Ibn Tufayl took his title from a work by Ibn Sina, which is totally different. A translation of Ibn Tufayl’s story, which was published in English in 1708, may have inspired Daniel Defoe’s book Life and Strange Adventures of Robinson Crusoe.[1]

Stories - The Story Corner: The Mystery of Hayy Ibn Yaqzan
Friday (left) and Robinson Crusoe, lithograph by Currier & Ives, c. 1874.
© Everett Historical/Shutterstock.com (Source)

Hayy ibn Yaqzan means “Alive, son of Awake,” so this is “The Story of Alive, son of Awake,” which describes Hayy’s character passing from sleepy childhood to knowledge by means of which he can fully contemplate the world and his surroundings.

Stories - The Story Corner: The Mystery of Hayy Ibn Yaqzan
An illustration by Karima Solberg from Ibn Tufayl’s Story of Hayy ibn Yaqzan shows him with his adoptive “mother,” a doe. Daniel Defoe’s 18th-century Robinson Crusoe is very similar to lbn Tufayl’s 12th century Hayy ibn Yaqzan. 

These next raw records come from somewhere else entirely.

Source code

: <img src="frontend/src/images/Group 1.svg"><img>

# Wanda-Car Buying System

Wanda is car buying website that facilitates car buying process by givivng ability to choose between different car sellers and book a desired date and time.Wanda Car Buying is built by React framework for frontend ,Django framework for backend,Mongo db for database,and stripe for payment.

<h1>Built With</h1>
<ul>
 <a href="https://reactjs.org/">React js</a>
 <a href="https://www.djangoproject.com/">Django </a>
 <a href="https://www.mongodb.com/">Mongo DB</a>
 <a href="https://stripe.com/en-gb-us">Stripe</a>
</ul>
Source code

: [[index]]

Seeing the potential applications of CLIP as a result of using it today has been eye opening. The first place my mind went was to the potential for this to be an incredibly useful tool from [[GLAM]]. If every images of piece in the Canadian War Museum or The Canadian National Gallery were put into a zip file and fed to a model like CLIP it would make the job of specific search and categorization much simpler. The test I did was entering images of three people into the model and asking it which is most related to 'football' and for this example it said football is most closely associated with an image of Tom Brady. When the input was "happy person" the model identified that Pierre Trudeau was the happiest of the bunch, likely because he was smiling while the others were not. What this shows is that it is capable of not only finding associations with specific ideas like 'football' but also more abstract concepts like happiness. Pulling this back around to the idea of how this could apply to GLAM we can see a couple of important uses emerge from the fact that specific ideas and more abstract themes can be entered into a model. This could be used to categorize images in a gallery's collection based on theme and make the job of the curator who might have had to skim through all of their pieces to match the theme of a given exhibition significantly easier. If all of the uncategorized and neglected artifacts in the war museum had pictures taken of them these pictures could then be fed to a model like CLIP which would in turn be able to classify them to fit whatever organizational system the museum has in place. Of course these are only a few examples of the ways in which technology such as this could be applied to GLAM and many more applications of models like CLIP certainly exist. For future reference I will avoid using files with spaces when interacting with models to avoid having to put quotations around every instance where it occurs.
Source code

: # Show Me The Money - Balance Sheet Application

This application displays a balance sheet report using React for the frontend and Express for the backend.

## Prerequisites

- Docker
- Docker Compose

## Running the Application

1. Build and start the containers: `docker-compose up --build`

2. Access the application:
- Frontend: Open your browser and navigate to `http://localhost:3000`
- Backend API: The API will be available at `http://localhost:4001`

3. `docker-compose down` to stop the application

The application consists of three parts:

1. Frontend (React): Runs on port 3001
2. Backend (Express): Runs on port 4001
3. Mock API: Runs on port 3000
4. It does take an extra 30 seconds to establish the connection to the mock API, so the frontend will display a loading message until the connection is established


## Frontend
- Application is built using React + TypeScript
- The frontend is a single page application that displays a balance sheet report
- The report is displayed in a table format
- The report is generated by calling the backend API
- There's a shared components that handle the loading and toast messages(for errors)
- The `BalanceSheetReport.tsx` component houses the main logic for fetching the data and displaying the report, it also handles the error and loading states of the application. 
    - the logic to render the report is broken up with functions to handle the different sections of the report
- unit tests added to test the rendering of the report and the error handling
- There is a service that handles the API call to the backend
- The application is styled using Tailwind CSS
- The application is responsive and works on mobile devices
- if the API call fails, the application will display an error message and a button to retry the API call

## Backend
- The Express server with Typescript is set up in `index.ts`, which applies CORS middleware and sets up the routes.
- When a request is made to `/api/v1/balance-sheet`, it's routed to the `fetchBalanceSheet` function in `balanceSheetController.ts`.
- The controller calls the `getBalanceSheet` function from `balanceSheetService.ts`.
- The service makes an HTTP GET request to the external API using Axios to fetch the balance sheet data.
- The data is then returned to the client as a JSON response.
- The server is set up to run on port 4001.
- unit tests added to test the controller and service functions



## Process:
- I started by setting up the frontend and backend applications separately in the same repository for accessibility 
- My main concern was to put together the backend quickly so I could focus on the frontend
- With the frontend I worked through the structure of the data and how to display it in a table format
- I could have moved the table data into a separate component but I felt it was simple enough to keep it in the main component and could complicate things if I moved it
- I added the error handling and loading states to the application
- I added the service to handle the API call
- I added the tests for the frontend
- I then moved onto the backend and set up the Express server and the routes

(Source: 1001 inventions: The Enduring Legacy of Muslim Civilization, 3rd eition, page 103)

It begins with Hayy as a child, a princess’s son whose birth was a secret. He is cast upon the shore of an equatorial island where he is suckled by a doe and spends the first 50 years of his life without contact with any other human beings. His isolation is in seven stages of seven years. During each seven-year stage he is his own teacher and learns about himself and his surroundings.

Stories - The Story Corner: The Mystery of Hayy Ibn Yaqzan
The first two pages of a manuscript containing the text of Ibn Tufayl’s Hayy ibn Yaqzan, Ms. Istanbul, Ayasofya 04807-001 – Süleymaniye Manuscript Library Directorate, Istanbul (Source)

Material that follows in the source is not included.